• _WHAT THIS TASK INVOLVES_:
Search the records for the word "ionlylistentohappysongsnow". Copy every line where it appears.
+++++
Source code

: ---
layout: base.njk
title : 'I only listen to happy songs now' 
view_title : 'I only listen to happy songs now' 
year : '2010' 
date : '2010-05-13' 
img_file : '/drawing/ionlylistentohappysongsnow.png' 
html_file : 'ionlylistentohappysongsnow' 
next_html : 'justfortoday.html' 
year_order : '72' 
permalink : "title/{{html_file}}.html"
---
+++++
• _RESULT OF THIS EXERCISE_:
img_file : '/drawing/ionlylistentohappysongsnow.png' 
html_file : 'ionlylistentohappysongsnow' 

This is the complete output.